**Data**

- - -

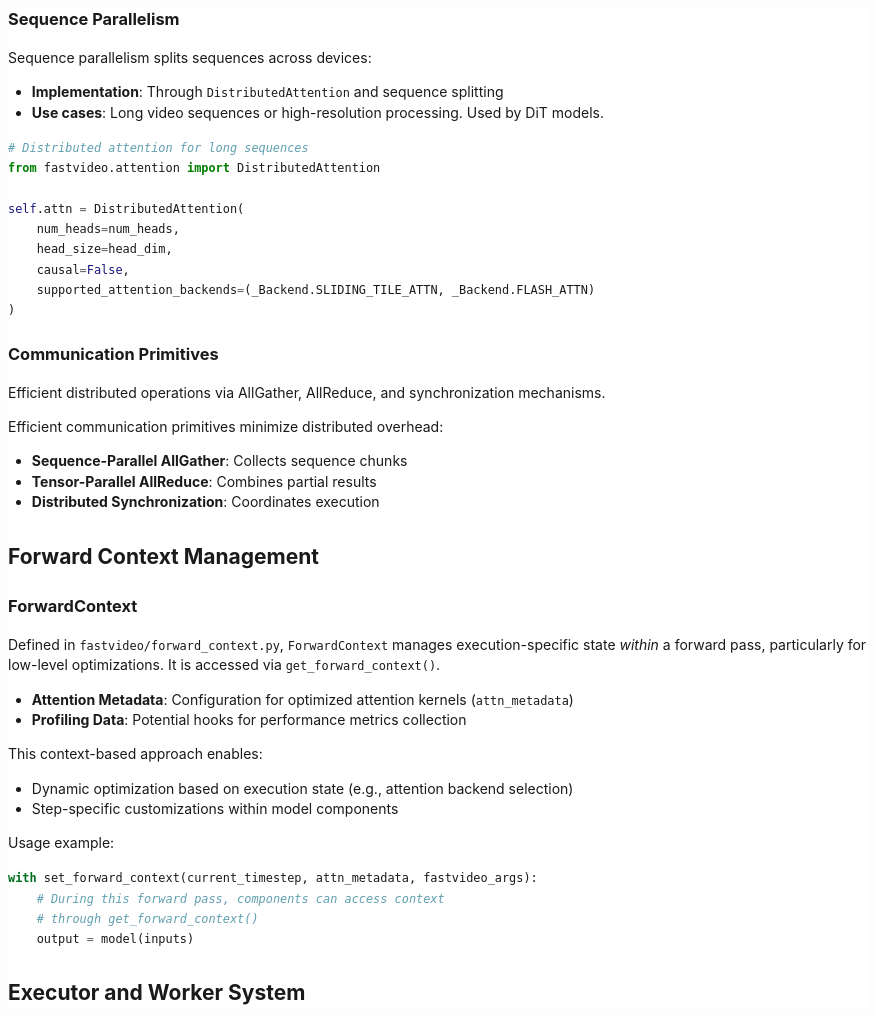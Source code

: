 ### Sequence Parallelism

Sequence parallelism splits sequences across devices:

- **Implementation**: Through `DistributedAttention` and sequence splitting
- **Use cases**: Long video sequences or high-resolution processing. Used by DiT models.

```python
# Distributed attention for long sequences
from fastvideo.attention import DistributedAttention

self.attn = DistributedAttention(
    num_heads=num_heads,
    head_size=head_dim,
    causal=False,
    supported_attention_backends=(_Backend.SLIDING_TILE_ATTN, _Backend.FLASH_ATTN)
)
```

### Communication Primitives
Efficient distributed operations via AllGather, AllReduce, and synchronization mechanisms.

Efficient communication primitives minimize distributed overhead:

- **Sequence-Parallel AllGather**: Collects sequence chunks
- **Tensor-Parallel AllReduce**: Combines partial results
- **Distributed Synchronization**: Coordinates execution


## Forward Context Management

### ForwardContext

Defined in `fastvideo/forward_context.py`, `ForwardContext` manages execution-specific state *within* a forward pass, particularly for low-level optimizations. It is accessed via `get_forward_context()`.

- **Attention Metadata**: Configuration for optimized attention kernels (`attn_metadata`)
- **Profiling Data**: Potential hooks for performance metrics collection

This context-based approach enables:
- Dynamic optimization based on execution state (e.g., attention backend selection)
- Step-specific customizations within model components

Usage example:

```python
with set_forward_context(current_timestep, attn_metadata, fastvideo_args):
    # During this forward pass, components can access context
    # through get_forward_context()
    output = model(inputs)
```


## Executor and Worker System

- - -

Return, unchanged, the lines from the first line of the material through the line that holds "### ForwardContext", inclusive, omitting pictures.

**Final answer**
Source code

: ### Sequence Parallelism

Sequence parallelism splits sequences across devices:

- **Implementation**: Through `DistributedAttention` and sequence splitting
- **Use cases**: Long video sequences or high-resolution processing. Used by DiT models.

```python
# Distributed attention for long sequences
from fastvideo.attention import DistributedAttention

self.attn = DistributedAttention(
    num_heads=num_heads,
    head_size=head_dim,
    causal=False,
    supported_attention_backends=(_Backend.SLIDING_TILE_ATTN, _Backend.FLASH_ATTN)
)
```

### Communication Primitives
Efficient distributed operations via AllGather, AllReduce, and synchronization mechanisms.

Efficient communication primitives minimize distributed overhead:

- **Sequence-Parallel AllGather**: Collects sequence chunks
- **Tensor-Parallel AllReduce**: Combines partial results
- **Distributed Synchronization**: Coordinates execution


## Forward Context Management

### ForwardContext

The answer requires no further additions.